→ **What you need to do**: Would you go through the records below and copy each line with the string "shows"?

Dataset entries:
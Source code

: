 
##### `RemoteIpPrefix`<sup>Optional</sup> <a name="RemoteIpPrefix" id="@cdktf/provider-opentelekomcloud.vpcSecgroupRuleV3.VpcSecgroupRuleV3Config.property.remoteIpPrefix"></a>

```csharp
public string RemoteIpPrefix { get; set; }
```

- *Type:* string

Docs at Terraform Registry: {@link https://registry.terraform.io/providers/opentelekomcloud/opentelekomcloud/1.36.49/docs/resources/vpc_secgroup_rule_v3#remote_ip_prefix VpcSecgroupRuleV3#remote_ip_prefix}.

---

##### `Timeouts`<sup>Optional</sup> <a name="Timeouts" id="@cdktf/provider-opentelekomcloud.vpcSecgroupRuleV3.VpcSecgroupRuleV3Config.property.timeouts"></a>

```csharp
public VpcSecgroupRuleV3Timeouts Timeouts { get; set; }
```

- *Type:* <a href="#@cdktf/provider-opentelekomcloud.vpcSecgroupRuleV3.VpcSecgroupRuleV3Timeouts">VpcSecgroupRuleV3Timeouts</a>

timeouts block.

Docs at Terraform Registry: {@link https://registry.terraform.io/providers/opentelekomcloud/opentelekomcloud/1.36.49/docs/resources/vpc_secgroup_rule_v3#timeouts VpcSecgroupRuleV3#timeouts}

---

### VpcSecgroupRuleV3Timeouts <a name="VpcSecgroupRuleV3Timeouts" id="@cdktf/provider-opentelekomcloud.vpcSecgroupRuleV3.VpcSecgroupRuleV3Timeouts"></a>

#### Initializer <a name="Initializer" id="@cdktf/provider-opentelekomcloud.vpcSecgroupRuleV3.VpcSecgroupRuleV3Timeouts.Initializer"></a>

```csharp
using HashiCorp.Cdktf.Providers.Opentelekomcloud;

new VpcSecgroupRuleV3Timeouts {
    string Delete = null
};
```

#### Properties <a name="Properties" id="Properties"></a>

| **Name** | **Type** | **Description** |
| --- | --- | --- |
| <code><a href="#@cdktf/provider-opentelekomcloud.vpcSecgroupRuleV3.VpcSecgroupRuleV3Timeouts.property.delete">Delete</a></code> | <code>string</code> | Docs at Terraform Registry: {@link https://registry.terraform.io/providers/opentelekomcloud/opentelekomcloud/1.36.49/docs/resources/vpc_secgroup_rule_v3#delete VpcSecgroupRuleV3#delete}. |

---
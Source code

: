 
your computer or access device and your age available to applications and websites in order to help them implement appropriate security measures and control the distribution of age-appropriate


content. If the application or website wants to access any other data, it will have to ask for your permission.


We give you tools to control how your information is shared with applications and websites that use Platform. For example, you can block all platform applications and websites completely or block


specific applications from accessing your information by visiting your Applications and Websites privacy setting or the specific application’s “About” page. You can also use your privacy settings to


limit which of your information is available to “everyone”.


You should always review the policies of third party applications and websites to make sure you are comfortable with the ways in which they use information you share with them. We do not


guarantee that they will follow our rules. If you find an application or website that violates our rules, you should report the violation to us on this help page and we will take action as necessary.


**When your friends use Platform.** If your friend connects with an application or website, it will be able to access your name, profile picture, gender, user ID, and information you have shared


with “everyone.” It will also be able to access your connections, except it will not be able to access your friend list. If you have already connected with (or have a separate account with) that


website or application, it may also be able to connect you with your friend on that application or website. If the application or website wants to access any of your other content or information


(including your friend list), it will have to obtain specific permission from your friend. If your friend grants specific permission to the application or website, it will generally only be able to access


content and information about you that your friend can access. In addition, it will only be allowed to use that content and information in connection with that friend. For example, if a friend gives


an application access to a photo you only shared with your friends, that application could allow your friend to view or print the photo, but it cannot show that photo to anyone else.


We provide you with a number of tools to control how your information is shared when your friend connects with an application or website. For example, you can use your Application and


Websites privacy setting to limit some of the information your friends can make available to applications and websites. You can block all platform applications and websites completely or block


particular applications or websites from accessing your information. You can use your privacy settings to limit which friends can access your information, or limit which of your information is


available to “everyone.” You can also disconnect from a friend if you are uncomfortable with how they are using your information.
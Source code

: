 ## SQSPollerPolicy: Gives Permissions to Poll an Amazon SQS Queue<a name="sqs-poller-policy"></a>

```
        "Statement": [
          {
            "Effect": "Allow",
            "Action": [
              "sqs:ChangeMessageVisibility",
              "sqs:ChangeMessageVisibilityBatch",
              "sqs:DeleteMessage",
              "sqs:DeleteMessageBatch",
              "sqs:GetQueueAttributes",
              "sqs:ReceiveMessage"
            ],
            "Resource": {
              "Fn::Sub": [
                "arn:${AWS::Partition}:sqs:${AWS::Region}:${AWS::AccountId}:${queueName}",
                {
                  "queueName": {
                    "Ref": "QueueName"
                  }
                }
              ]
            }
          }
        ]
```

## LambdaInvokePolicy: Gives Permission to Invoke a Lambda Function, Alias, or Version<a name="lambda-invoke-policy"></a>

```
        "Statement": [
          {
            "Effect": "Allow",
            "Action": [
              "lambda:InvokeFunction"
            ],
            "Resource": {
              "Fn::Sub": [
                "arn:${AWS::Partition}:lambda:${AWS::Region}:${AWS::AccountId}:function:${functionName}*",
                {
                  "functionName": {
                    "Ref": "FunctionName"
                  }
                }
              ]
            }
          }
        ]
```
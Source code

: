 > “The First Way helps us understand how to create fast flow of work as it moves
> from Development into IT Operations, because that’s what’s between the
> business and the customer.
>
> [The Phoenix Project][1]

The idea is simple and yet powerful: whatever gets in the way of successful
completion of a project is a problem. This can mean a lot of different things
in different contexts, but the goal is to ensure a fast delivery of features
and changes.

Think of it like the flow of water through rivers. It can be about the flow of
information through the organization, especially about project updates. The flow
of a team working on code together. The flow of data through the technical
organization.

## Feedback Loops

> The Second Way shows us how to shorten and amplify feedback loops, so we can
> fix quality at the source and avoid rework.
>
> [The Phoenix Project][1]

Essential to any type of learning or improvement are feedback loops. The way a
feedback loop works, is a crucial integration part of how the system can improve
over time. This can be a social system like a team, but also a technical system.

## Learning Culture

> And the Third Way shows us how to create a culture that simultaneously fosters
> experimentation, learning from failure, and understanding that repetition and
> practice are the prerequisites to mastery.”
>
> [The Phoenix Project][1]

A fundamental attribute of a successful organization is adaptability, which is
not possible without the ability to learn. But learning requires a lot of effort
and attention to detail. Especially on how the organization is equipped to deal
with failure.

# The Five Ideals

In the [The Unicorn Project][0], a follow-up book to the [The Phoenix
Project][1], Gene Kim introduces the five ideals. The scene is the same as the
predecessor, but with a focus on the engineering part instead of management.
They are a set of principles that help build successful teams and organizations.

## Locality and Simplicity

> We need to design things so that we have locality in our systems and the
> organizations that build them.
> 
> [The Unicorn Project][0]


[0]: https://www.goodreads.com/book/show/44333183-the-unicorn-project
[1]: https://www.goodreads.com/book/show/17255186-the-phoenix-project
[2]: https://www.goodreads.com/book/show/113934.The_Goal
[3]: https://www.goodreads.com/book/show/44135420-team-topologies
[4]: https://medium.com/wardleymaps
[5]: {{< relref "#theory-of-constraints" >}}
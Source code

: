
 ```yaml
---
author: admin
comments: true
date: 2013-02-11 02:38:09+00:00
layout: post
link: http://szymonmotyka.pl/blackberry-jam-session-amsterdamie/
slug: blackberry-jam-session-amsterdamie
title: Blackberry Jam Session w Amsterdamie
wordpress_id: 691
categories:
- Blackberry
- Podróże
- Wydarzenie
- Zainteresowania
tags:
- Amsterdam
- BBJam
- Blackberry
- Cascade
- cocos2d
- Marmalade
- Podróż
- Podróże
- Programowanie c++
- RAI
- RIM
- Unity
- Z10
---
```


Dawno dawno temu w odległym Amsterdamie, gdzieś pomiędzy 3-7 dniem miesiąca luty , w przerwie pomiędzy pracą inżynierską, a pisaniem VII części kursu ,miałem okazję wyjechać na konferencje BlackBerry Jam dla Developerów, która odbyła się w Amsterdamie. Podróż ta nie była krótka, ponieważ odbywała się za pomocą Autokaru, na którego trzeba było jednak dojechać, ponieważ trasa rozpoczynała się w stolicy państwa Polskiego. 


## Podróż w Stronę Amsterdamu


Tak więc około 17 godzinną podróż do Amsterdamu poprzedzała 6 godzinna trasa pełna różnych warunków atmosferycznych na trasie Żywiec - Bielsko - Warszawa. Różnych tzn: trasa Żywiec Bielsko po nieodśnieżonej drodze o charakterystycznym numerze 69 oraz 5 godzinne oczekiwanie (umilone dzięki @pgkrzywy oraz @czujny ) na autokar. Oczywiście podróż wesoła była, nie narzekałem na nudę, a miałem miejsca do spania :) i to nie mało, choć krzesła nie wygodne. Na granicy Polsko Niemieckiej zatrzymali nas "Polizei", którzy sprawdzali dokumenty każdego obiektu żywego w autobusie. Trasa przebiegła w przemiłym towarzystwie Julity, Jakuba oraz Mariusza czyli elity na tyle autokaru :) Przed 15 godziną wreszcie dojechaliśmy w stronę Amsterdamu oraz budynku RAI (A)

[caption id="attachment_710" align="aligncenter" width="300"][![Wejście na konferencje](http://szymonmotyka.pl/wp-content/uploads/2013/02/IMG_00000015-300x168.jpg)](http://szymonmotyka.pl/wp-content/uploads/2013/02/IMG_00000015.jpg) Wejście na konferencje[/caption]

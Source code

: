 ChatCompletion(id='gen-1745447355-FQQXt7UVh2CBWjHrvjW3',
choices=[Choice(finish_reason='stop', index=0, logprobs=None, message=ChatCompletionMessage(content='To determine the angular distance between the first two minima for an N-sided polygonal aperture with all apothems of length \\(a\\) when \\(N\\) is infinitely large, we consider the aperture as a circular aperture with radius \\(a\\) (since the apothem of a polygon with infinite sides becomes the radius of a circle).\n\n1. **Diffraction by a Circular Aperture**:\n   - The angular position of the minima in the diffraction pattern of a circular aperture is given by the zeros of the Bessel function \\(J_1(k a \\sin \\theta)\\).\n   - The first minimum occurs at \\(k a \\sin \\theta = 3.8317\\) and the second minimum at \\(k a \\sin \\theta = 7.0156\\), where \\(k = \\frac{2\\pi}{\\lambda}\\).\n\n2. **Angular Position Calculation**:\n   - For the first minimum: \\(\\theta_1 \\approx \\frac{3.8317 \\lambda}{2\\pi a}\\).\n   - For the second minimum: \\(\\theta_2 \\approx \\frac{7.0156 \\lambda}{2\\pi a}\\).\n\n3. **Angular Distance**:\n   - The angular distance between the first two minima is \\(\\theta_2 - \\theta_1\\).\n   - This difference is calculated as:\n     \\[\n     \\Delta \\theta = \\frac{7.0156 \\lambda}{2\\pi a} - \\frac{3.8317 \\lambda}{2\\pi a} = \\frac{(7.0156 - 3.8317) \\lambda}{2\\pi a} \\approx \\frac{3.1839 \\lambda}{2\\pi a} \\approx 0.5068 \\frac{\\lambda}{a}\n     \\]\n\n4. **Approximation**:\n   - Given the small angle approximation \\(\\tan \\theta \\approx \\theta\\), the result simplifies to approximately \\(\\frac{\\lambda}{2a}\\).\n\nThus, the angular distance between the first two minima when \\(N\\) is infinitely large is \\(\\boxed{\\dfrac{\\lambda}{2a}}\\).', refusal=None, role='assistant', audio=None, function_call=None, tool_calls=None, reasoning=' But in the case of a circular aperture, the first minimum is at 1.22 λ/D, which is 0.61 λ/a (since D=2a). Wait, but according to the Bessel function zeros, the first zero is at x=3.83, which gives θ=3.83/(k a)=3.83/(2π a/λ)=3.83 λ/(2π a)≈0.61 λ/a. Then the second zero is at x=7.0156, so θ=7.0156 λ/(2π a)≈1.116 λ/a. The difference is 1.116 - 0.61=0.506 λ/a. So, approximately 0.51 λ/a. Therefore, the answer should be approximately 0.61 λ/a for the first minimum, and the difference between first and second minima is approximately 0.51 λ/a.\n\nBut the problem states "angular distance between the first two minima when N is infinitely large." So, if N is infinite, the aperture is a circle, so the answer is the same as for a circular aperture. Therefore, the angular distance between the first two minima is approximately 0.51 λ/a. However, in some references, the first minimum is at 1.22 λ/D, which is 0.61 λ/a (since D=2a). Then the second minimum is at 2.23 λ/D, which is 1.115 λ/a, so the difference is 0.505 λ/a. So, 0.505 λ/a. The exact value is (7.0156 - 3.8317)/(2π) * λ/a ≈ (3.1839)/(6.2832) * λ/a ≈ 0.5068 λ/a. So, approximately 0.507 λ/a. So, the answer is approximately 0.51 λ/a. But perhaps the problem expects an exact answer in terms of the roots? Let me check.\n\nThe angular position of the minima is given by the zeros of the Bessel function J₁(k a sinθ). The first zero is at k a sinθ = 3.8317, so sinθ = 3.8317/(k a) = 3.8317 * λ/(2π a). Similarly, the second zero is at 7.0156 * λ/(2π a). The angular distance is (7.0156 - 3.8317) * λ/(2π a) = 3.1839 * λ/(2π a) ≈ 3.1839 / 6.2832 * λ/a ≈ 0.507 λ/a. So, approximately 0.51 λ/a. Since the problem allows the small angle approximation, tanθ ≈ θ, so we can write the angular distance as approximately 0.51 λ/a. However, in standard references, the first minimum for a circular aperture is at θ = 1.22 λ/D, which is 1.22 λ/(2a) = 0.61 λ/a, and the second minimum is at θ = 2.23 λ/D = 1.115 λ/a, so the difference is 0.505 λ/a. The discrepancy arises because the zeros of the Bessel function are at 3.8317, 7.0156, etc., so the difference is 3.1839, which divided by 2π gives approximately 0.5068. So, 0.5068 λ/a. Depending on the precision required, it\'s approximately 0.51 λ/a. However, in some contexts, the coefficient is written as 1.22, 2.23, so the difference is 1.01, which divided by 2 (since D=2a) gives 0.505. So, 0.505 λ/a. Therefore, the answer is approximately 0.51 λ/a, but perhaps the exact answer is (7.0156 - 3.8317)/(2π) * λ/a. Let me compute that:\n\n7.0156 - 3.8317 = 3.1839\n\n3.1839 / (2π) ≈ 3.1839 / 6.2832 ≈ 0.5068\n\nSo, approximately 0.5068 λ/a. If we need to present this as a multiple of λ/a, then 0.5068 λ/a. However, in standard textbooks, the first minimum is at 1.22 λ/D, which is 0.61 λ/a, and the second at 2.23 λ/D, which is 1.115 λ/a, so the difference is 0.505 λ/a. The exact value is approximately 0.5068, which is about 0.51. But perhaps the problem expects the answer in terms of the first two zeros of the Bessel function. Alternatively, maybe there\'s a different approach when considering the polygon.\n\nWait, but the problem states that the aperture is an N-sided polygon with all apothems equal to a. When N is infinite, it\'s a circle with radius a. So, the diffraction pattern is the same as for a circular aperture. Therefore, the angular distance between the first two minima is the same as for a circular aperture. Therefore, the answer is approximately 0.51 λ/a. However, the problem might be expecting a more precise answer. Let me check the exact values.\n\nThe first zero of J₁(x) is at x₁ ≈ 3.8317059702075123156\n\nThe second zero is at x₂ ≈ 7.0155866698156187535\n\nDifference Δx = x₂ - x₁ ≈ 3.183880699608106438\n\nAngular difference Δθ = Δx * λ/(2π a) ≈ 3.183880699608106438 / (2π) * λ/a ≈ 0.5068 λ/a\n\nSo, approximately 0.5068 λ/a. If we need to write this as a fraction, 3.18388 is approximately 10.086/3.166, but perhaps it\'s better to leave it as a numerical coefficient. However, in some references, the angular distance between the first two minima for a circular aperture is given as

→ **Worked solution**:
> The Second Way shows us how to shorten and amplify feedback loops, so we can
> And the Third Way shows us how to create a culture that simultaneously fosters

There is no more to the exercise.